Keagile Makgoba is what happens when ambition meets opportunity in tech

Ifeoluwa Adebayo
Keagile Makgoba

Keagile Makgoba (Kea) has built her career by stepping into rooms before she fully understood how to belong in them. 

Long before she became Head of Communications at TikTok, the South African township girl had big dreams that were definitely bigger than her, but she kept learning a unique kind of persuasion at different seasons of her life.

“To make ends meet at the university, I did odd jobs such as handing out pamphlets at traffic lights. I did brand promotion jobs and worked in retail stores, which helped build my people skills. During this time, I also landed a cool student job in social media management, doing what is now officially called “community management” for alcohol brands on Facebook. I used to get paid according to how well the campaign performed,” Keagile Makgoba said in an interview with Technext.
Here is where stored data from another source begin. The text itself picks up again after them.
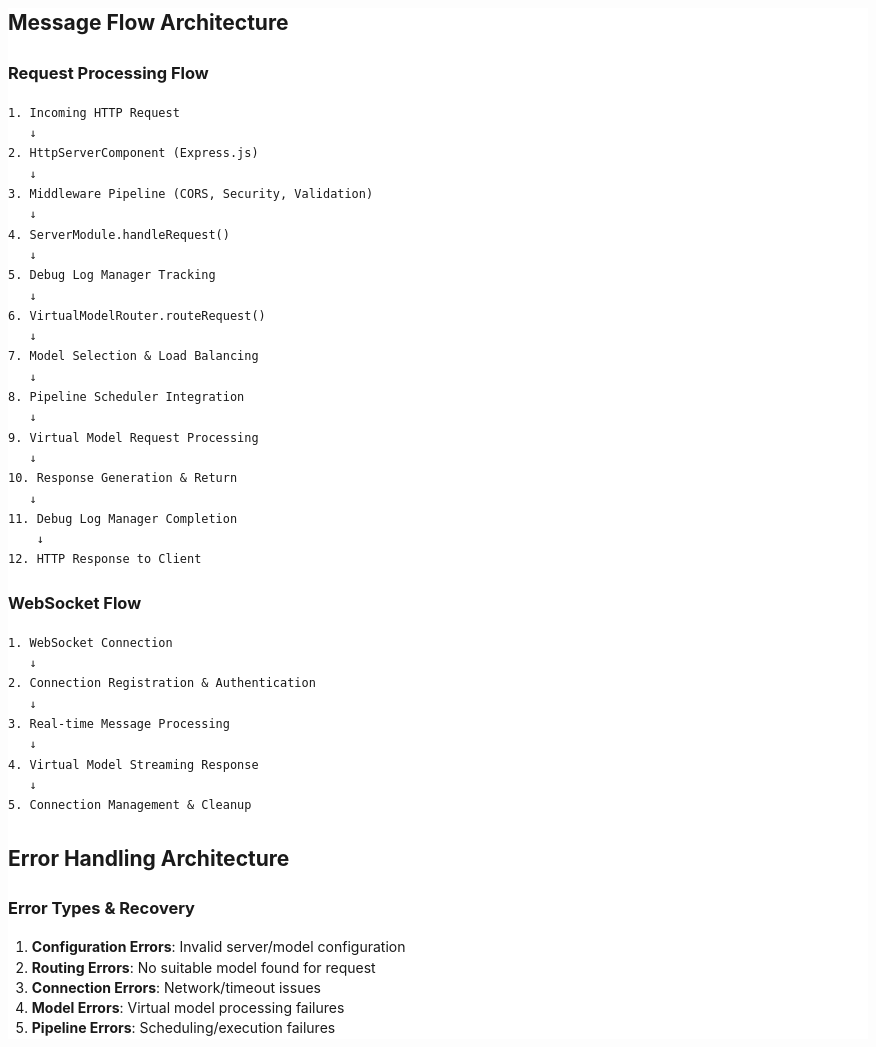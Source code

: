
 ```typescript
```

## Message Flow Architecture

### Request Processing Flow

```
1. Incoming HTTP Request
   ↓
2. HttpServerComponent (Express.js)
   ↓
3. Middleware Pipeline (CORS, Security, Validation)
   ↓
4. ServerModule.handleRequest()
   ↓
5. Debug Log Manager Tracking
   ↓
6. VirtualModelRouter.routeRequest()
   ↓
7. Model Selection & Load Balancing
   ↓
8. Pipeline Scheduler Integration
   ↓
9. Virtual Model Request Processing
   ↓
10. Response Generation & Return
   ↓
11. Debug Log Manager Completion
    ↓
12. HTTP Response to Client
```

### WebSocket Flow

```
1. WebSocket Connection
   ↓
2. Connection Registration & Authentication
   ↓
3. Real-time Message Processing
   ↓
4. Virtual Model Streaming Response
   ↓
5. Connection Management & Cleanup
```

## Error Handling Architecture

### Error Types & Recovery

1. **Configuration Errors**: Invalid server/model configuration
2. **Routing Errors**: No suitable model found for request
3. **Connection Errors**: Network/timeout issues
4. **Model Errors**: Virtual model processing failures
5. **Pipeline Errors**: Scheduling/execution failures
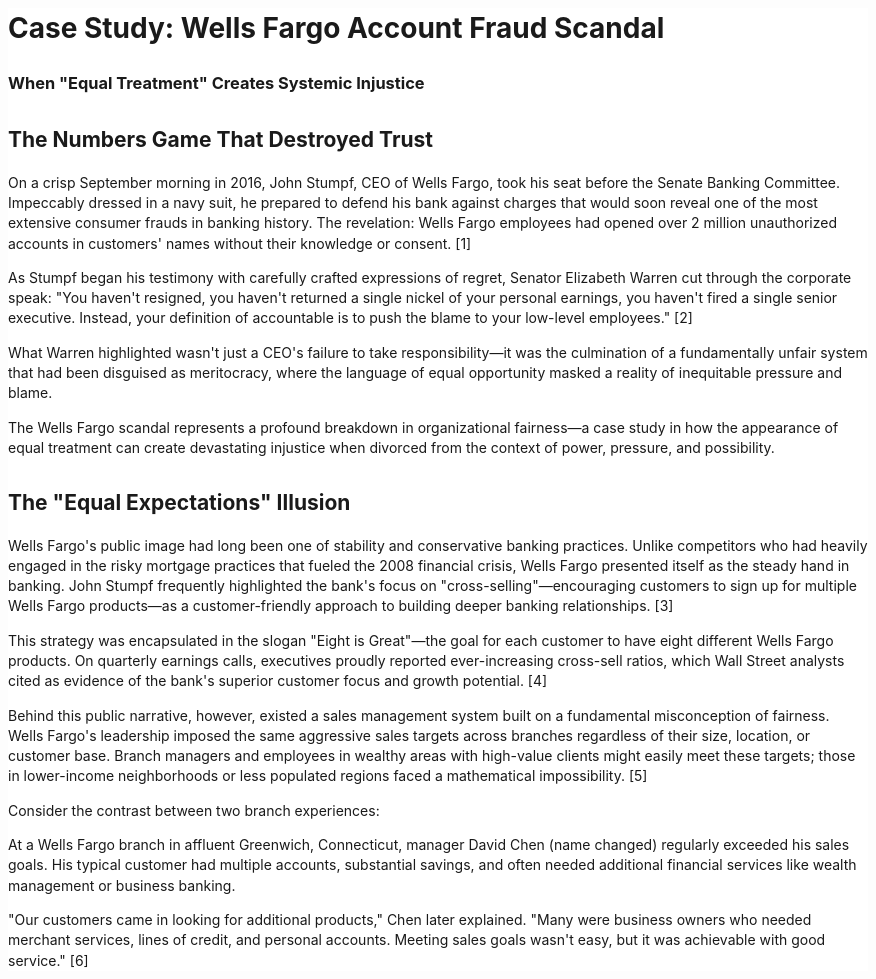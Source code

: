 # Case Study: Wells Fargo Account Fraud Scandal
### When "Equal Treatment" Creates Systemic Injustice

## The Numbers Game That Destroyed Trust

On a crisp September morning in 2016, John Stumpf, CEO of Wells Fargo, took his seat before the Senate Banking Committee. Impeccably dressed in a navy suit, he prepared to defend his bank against charges that would soon reveal one of the most extensive consumer frauds in banking history. The revelation: Wells Fargo employees had opened over 2 million unauthorized accounts in customers' names without their knowledge or consent. [1]

As Stumpf began his testimony with carefully crafted expressions of regret, Senator Elizabeth Warren cut through the corporate speak: "You haven't resigned, you haven't returned a single nickel of your personal earnings, you haven't fired a single senior executive. Instead, your definition of accountable is to push the blame to your low-level employees." [2]

What Warren highlighted wasn't just a CEO's failure to take responsibility—it was the culmination of a fundamentally unfair system that had been disguised as meritocracy, where the language of equal opportunity masked a reality of inequitable pressure and blame.

The Wells Fargo scandal represents a profound breakdown in organizational fairness—a case study in how the appearance of equal treatment can create devastating injustice when divorced from the context of power, pressure, and possibility.

## The "Equal Expectations" Illusion

Wells Fargo's public image had long been one of stability and conservative banking practices. Unlike competitors who had heavily engaged in the risky mortgage practices that fueled the 2008 financial crisis, Wells Fargo presented itself as the steady hand in banking. John Stumpf frequently highlighted the bank's focus on "cross-selling"—encouraging customers to sign up for multiple Wells Fargo products—as a customer-friendly approach to building deeper banking relationships. [3]

This strategy was encapsulated in the slogan "Eight is Great"—the goal for each customer to have eight different Wells Fargo products. On quarterly earnings calls, executives proudly reported ever-increasing cross-sell ratios, which Wall Street analysts cited as evidence of the bank's superior customer focus and growth potential. [4]

Behind this public narrative, however, existed a sales management system built on a fundamental misconception of fairness. Wells Fargo's leadership imposed the same aggressive sales targets across branches regardless of their size, location, or customer base. Branch managers and employees in wealthy areas with high-value clients might easily meet these targets; those in lower-income neighborhoods or less populated regions faced a mathematical impossibility. [5]

Consider the contrast between two branch experiences:

At a Wells Fargo branch in affluent Greenwich, Connecticut, manager David Chen (name changed) regularly exceeded his sales goals. His typical customer had multiple accounts, substantial savings, and often needed additional financial services like wealth management or business banking.

"Our customers came in looking for additional products," Chen later explained. "Many were business owners who needed merchant services, lines of credit, and personal accounts. Meeting sales goals wasn't easy, but it was achievable with good service." [6]
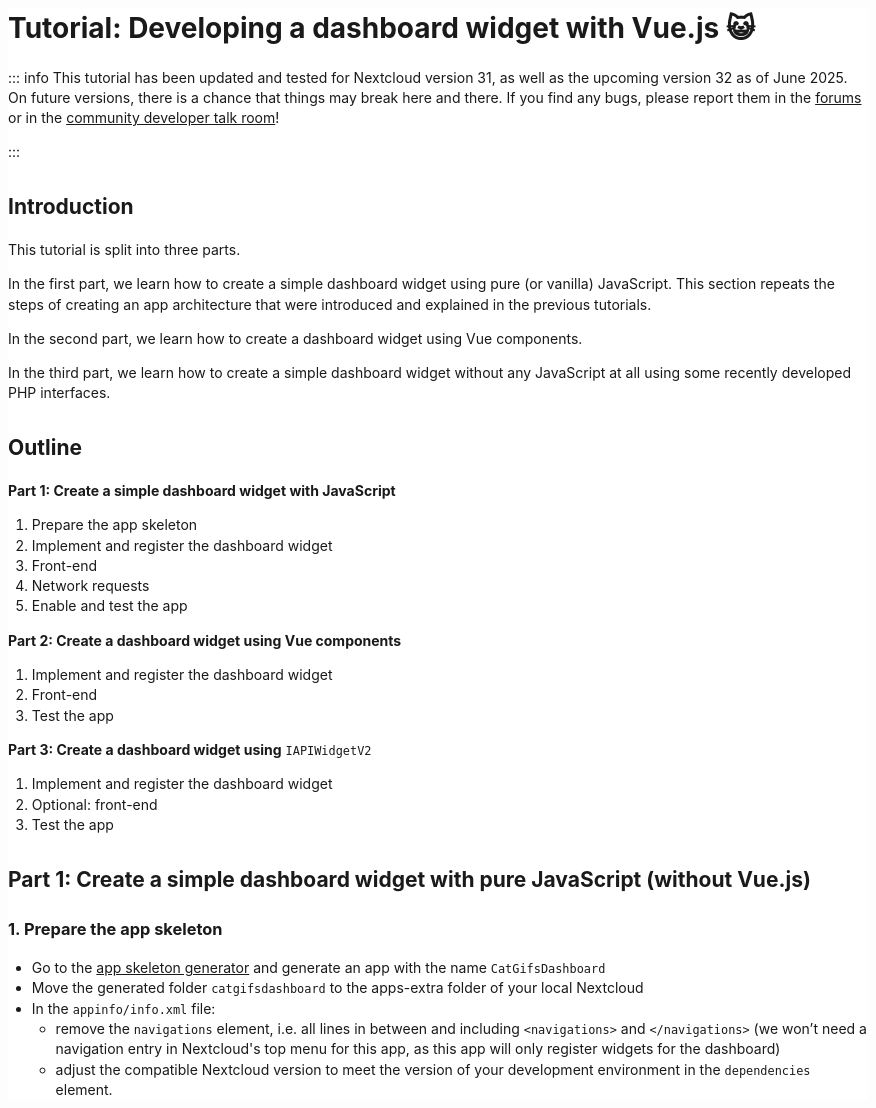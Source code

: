 # Tutorial: Developing a dashboard widget with Vue.js 😺

::: info
This tutorial has been updated and tested for Nextcloud version 31, as well as the upcoming version 32 as of June 2025. On future versions, there is a chance that things may break here and there. If you find any bugs, please report them in the [forums](https://help.nextcloud.com/c/dev/11) or in the [community developer talk room](https://cloud.nextcloud.com/call/xs25tz5y)!

:::

## Introduction

This tutorial is split into three parts.

In the first part, we learn how to create a simple dashboard widget using pure (or vanilla) JavaScript. This section repeats the steps of creating an app architecture that were introduced and explained in the previous tutorials.

In the second part, we learn how to create a dashboard widget using Vue components.

In the third part, we learn how to create a simple dashboard widget without any JavaScript at all using some recently developed PHP interfaces.

## Outline

**Part 1: Create a simple dashboard widget with JavaScript**

1. Prepare the app skeleton
2. Implement and register the dashboard widget
3. Front-end
4. Network requests
5. Enable and test the app

**Part 2: Create a dashboard widget using Vue components**

1. Implement and register the dashboard widget
2. Front-end
3. Test the app

**Part 3: Create a dashboard widget using** `IAPIWidgetV2`

1. Implement and register the dashboard widget
2. Optional: front-end
3. Test the app

## Part 1: Create a simple dashboard widget with pure JavaScript (without Vue.js)

### 1. Prepare the app skeleton

* Go to the [app skeleton generator](https://apps.nextcloud.com/developer/apps/generate) and generate an app with the name `CatGifsDashboard`
* Move the generated folder `catgifsdashboard` to the apps-extra folder of your local Nextcloud
* In the `appinfo/info.xml` file:
  * remove the `navigations` element, i.e. all lines in between and including `<navigations>` and `</navigations>` (we won’t need a navigation entry in Nextcloud's top menu for this app, as this app will only register widgets for the dashboard)
  * adjust the compatible Nextcloud version to meet the version of your development environment in the `dependencies` element.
That instinct and the willingness to move before certainty arrived have quietly shaped almost every defining decision of her life. However, the course that would eventually define her career was never part of the original plan.

In 2009, Kea received a university bursary from First National Bank in South Africa before she had even secured admission into a university. The pressure was immediate and scary, as she recalled. 

Then came two acceptance emails: one from the University of the Witwatersrand and another from the University of Johannesburg.

The initial plan was to study Marketing at Wits. Instead, she found herself standing at a registration desk at the University of Johannesburg beside her mother, being told the course was already full. Meanwhile, at Wits, she had been accepted for Media Studies. 

Neither option felt particularly clear. So she made a decision that, in hindsight, feels characteristic of how she approaches life. 

“I told the course coordinator to place me in any course that had space so I could finalise the bursary,” she says. The course coordinator suggested BA Corporate Communications. “I remember that day clearly. I was with my mom. I told her to place me in it, and I’ll figure out what it is later. She did,” Makgoba added.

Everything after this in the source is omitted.